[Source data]
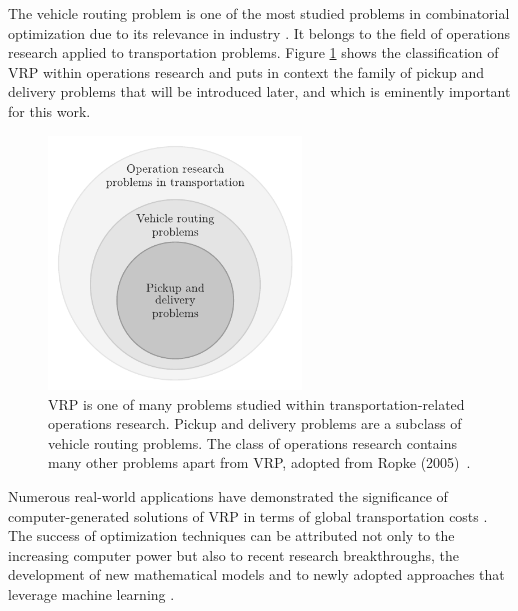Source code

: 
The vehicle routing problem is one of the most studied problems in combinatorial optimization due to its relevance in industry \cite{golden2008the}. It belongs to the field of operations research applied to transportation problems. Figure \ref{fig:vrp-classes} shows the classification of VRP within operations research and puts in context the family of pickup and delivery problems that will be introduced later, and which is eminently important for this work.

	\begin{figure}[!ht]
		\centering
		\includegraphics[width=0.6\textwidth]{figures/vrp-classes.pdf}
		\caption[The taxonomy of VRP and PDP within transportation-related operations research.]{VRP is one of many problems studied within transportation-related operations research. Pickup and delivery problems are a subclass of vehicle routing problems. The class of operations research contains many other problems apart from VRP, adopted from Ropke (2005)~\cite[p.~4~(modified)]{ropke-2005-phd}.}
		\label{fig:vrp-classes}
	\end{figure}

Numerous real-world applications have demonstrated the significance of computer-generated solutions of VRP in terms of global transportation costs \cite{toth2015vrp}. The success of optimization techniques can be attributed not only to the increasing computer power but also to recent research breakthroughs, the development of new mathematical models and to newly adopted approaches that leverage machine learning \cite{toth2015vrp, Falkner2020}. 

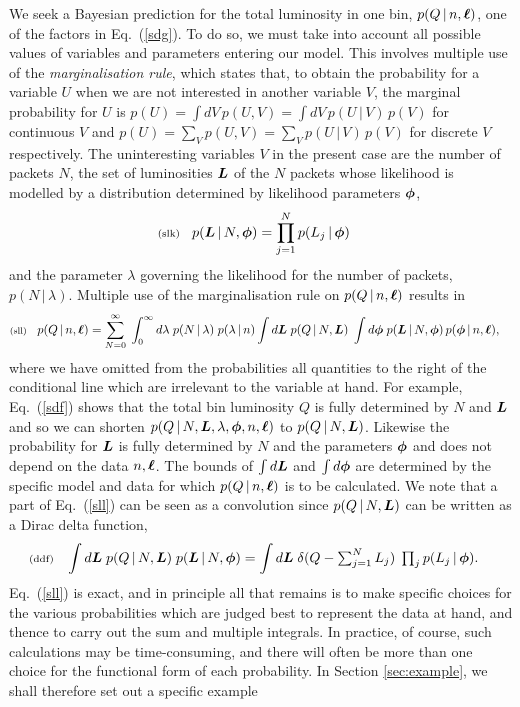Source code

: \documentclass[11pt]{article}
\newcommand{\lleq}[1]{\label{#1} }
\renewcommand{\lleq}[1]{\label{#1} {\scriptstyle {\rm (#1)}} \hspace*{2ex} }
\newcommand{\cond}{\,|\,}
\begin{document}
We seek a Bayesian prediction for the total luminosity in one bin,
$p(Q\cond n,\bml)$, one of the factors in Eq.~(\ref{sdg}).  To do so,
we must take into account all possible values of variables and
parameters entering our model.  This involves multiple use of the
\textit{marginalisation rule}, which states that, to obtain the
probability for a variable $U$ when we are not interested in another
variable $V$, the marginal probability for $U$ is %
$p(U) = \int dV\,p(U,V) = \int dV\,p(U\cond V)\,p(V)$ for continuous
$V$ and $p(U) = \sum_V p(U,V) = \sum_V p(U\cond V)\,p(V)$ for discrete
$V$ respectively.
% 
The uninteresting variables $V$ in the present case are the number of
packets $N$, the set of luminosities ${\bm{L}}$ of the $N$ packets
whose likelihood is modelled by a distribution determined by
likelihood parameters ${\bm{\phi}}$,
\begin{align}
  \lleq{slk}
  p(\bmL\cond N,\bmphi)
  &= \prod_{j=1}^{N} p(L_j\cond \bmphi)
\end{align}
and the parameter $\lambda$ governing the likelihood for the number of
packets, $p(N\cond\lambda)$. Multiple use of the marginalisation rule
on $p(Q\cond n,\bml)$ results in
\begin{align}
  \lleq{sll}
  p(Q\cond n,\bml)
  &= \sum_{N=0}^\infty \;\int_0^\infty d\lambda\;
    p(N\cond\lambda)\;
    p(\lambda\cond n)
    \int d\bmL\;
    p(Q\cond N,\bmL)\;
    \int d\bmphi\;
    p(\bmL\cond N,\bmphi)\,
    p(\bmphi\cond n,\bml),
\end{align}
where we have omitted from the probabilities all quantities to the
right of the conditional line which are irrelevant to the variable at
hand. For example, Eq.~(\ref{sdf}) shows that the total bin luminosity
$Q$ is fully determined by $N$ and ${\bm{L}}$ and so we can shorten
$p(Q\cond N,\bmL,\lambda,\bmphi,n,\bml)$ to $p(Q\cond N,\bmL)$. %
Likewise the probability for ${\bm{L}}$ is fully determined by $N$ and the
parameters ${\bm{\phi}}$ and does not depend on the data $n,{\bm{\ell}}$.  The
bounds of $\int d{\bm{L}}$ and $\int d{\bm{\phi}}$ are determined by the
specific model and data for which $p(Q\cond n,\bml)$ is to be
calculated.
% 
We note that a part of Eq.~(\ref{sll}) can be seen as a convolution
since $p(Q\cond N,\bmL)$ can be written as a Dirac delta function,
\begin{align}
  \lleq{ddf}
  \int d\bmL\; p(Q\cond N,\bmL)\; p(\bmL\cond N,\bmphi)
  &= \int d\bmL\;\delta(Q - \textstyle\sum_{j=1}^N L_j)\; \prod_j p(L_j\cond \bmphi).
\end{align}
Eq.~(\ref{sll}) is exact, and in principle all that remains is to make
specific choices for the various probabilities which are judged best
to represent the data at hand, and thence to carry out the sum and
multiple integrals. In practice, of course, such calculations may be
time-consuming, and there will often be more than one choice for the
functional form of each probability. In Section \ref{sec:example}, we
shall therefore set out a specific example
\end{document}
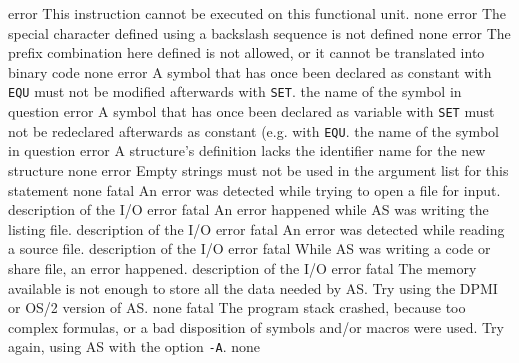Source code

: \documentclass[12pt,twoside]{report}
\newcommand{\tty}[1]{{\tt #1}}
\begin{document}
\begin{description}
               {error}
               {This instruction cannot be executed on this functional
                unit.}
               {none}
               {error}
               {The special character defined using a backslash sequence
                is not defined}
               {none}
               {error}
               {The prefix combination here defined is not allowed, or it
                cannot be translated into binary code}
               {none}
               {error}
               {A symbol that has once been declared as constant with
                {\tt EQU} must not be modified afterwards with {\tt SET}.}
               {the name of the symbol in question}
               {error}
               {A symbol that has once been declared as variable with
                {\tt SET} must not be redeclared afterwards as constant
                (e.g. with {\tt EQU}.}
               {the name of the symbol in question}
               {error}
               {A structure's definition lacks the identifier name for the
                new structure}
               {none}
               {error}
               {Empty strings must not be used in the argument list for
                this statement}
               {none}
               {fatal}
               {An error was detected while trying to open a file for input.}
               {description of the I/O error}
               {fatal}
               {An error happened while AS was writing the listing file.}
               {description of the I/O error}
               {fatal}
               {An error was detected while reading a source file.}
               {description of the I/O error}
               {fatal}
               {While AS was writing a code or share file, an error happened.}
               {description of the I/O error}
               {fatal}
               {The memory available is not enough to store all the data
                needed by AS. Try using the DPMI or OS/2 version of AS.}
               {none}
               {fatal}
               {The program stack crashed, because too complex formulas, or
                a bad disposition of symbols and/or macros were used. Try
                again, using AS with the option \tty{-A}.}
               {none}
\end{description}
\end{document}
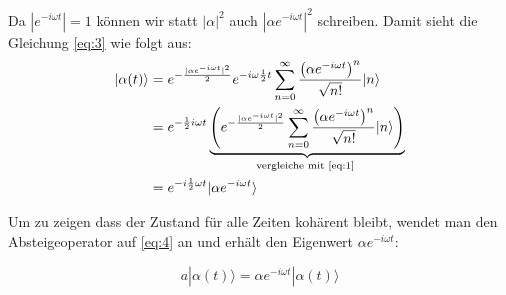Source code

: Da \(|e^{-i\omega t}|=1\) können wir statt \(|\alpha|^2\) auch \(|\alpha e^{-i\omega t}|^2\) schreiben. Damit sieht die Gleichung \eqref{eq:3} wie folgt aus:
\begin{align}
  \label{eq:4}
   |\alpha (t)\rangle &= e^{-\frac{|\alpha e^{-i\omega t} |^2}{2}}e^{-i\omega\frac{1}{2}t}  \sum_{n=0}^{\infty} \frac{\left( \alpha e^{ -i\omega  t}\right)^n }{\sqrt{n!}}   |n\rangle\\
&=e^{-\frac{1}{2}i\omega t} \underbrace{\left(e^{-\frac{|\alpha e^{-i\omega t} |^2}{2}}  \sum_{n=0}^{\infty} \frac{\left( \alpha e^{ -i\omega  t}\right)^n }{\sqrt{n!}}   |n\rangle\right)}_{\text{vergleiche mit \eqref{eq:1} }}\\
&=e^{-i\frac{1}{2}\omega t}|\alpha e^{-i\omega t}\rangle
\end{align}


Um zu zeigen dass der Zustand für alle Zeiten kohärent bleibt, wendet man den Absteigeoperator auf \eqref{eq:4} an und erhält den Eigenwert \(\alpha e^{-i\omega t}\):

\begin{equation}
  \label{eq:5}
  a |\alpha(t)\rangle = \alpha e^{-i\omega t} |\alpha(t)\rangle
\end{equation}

__TASK OBJECTIVE__.
Repeat the records word for word. Any picture in them should be left out.

__EXERCISE ANSWER__.
Source code

: 
The vehicle routing problem is one of the most studied problems in combinatorial optimization due to its relevance in industry \cite{golden2008the}. It belongs to the field of operations research applied to transportation problems. Figure \ref{fig:vrp-classes} shows the classification of VRP within operations research and puts in context the family of pickup and delivery problems that will be introduced later, and which is eminently important for this work.

	\begin{figure}[!ht]
		\centering
		\includegraphics[width=0.6\textwidth]{figures/vrp-classes.pdf}
		\caption[The taxonomy of VRP and PDP within transportation-related operations research.]{VRP is one of many problems studied within transportation-related operations research. Pickup and delivery problems are a subclass of vehicle routing problems. The class of operations research contains many other problems apart from VRP, adopted from Ropke (2005)~\cite[p.~4~(modified)]{ropke-2005-phd}.}
		\label{fig:vrp-classes}
	\end{figure}

Numerous real-world applications have demonstrated the significance of computer-generated solutions of VRP in terms of global transportation costs \cite{toth2015vrp}. The success of optimization techniques can be attributed not only to the increasing computer power but also to recent research breakthroughs, the development of new mathematical models and to newly adopted approaches that leverage machine learning \cite{toth2015vrp, Falkner2020}. 

Source code

: \documentclass[11pt]{article}
\newcommand{\lleq}[1]{\label{#1} }
\renewcommand{\lleq}[1]{\label{#1} {\scriptstyle {\rm (#1)}} \hspace*{2ex} }
\newcommand{\cond}{\,|\,}
\begin{document}
We seek a Bayesian prediction for the total luminosity in one bin,
$p(Q\cond n,\bml)$, one of the factors in Eq.~(\ref{sdg}).  To do so,
we must take into account all possible values of variables and
parameters entering our model.  This involves multiple use of the
\textit{marginalisation rule}, which states that, to obtain the
probability for a variable $U$ when we are not interested in another
variable $V$, the marginal probability for $U$ is %
$p(U) = \int dV\,p(U,V) = \int dV\,p(U\cond V)\,p(V)$ for continuous
$V$ and $p(U) = \sum_V p(U,V) = \sum_V p(U\cond V)\,p(V)$ for discrete
$V$ respectively.
% 
The uninteresting variables $V$ in the present case are the number of
packets $N$, the set of luminosities ${\bm{L}}$ of the $N$ packets
whose likelihood is modelled by a distribution determined by
likelihood parameters ${\bm{\phi}}$,
\begin{align}
  \lleq{slk}
  p(\bmL\cond N,\bmphi)
  &= \prod_{j=1}^{N} p(L_j\cond \bmphi)
\end{align}
and the parameter $\lambda$ governing the likelihood for the number of
packets, $p(N\cond\lambda)$. Multiple use of the marginalisation rule
on $p(Q\cond n,\bml)$ results in
\begin{align}
  \lleq{sll}
  p(Q\cond n,\bml)
  &= \sum_{N=0}^\infty \;\int_0^\infty d\lambda\;
    p(N\cond\lambda)\;
    p(\lambda\cond n)
    \int d\bmL\;
    p(Q\cond N,\bmL)\;
    \int d\bmphi\;
    p(\bmL\cond N,\bmphi)\,
    p(\bmphi\cond n,\bml),
\end{align}
where we have omitted from the probabilities all quantities to the
right of the conditional line which are irrelevant to the variable at
hand. For example, Eq.~(\ref{sdf}) shows that the total bin luminosity
$Q$ is fully determined by $N$ and ${\bm{L}}$ and so we can shorten
$p(Q\cond N,\bmL,\lambda,\bmphi,n,\bml)$ to $p(Q\cond N,\bmL)$. %
Likewise the probability for ${\bm{L}}$ is fully determined by $N$ and the
parameters ${\bm{\phi}}$ and does not depend on the data $n,{\bm{\ell}}$.  The
bounds of $\int d{\bm{L}}$ and $\int d{\bm{\phi}}$ are determined by the
specific model and data for which $p(Q\cond n,\bml)$ is to be
calculated.
% 
We note that a part of Eq.~(\ref{sll}) can be seen as a convolution
since $p(Q\cond N,\bmL)$ can be written as a Dirac delta function,
\begin{align}
  \lleq{ddf}
  \int d\bmL\; p(Q\cond N,\bmL)\; p(\bmL\cond N,\bmphi)
  &= \int d\bmL\;\delta(Q - \textstyle\sum_{j=1}^N L_j)\; \prod_j p(L_j\cond \bmphi).
\end{align}
Eq.~(\ref{sll}) is exact, and in principle all that remains is to make
specific choices for the various probabilities which are judged best
to represent the data at hand, and thence to carry out the sum and
multiple integrals. In practice, of course, such calculations may be
time-consuming, and there will often be more than one choice for the
functional form of each probability. In Section \ref{sec:example}, we
shall therefore set out a specific example
\end{document}
Source code

: \documentclass[12pt,twoside]{report}
\newcommand{\tty}[1]{{\tt #1}}
\begin{document}
\begin{description}
               {error}
               {This instruction cannot be executed on this functional
                unit.}
               {none}
               {error}
               {The special character defined using a backslash sequence
                is not defined}
               {none}
               {error}
               {The prefix combination here defined is not allowed, or it
                cannot be translated into binary code}
               {none}
               {error}
               {A symbol that has once been declared as constant with
                {\tt EQU} must not be modified afterwards with {\tt SET}.}
               {the name of the symbol in question}
               {error}
               {A symbol that has once been declared as variable with
                {\tt SET} must not be redeclared afterwards as constant
                (e.g. with {\tt EQU}.}
               {the name of the symbol in question}
               {error}
               {A structure's definition lacks the identifier name for the
                new structure}
               {none}
               {error}
               {Empty strings must not be used in the argument list for
                this statement}
               {none}
               {fatal}
               {An error was detected while trying to open a file for input.}
               {description of the I/O error}
               {fatal}
               {An error happened while AS was writing the listing file.}
               {description of the I/O error}
               {fatal}
               {An error was detected while reading a source file.}
               {description of the I/O error}
               {fatal}
               {While AS was writing a code or share file, an error happened.}
               {description of the I/O error}
               {fatal}
               {The memory available is not enough to store all the data
                needed by AS. Try using the DPMI or OS/2 version of AS.}
               {none}
               {fatal}
               {The program stack crashed, because too complex formulas, or
                a bad disposition of symbols and/or macros were used. Try
                again, using AS with the option \tty{-A}.}
               {none}
\end{description}
\end{document}
Source code

: Da \(|e^{-i\omega t}|=1\) können wir statt \(|\alpha|^2\) auch \(|\alpha e^{-i\omega t}|^2\) schreiben. Damit sieht die Gleichung \eqref{eq:3} wie folgt aus:
\begin{align}
  \label{eq:4}
   |\alpha (t)\rangle &= e^{-\frac{|\alpha e^{-i\omega t} |^2}{2}}e^{-i\omega\frac{1}{2}t}  \sum_{n=0}^{\infty} \frac{\left( \alpha e^{ -i\omega  t}\right)^n }{\sqrt{n!}}   |n\rangle\\
&=e^{-\frac{1}{2}i\omega t} \underbrace{\left(e^{-\frac{|\alpha e^{-i\omega t} |^2}{2}}  \sum_{n=0}^{\infty} \frac{\left( \alpha e^{ -i\omega  t}\right)^n }{\sqrt{n!}}   |n\rangle\right)}_{\text{vergleiche mit \eqref{eq:1} }}\\
&=e^{-i\frac{1}{2}\omega t}|\alpha e^{-i\omega t}\rangle
\end{align}


Um zu zeigen dass der Zustand für alle Zeiten kohärent bleibt, wendet man den Absteigeoperator auf \eqref{eq:4} an und erhält den Eigenwert \(\alpha e^{-i\omega t}\):

\begin{equation}
  \label{eq:5}
  a |\alpha(t)\rangle = \alpha e^{-i\omega t} |\alpha(t)\rangle
\end{equation}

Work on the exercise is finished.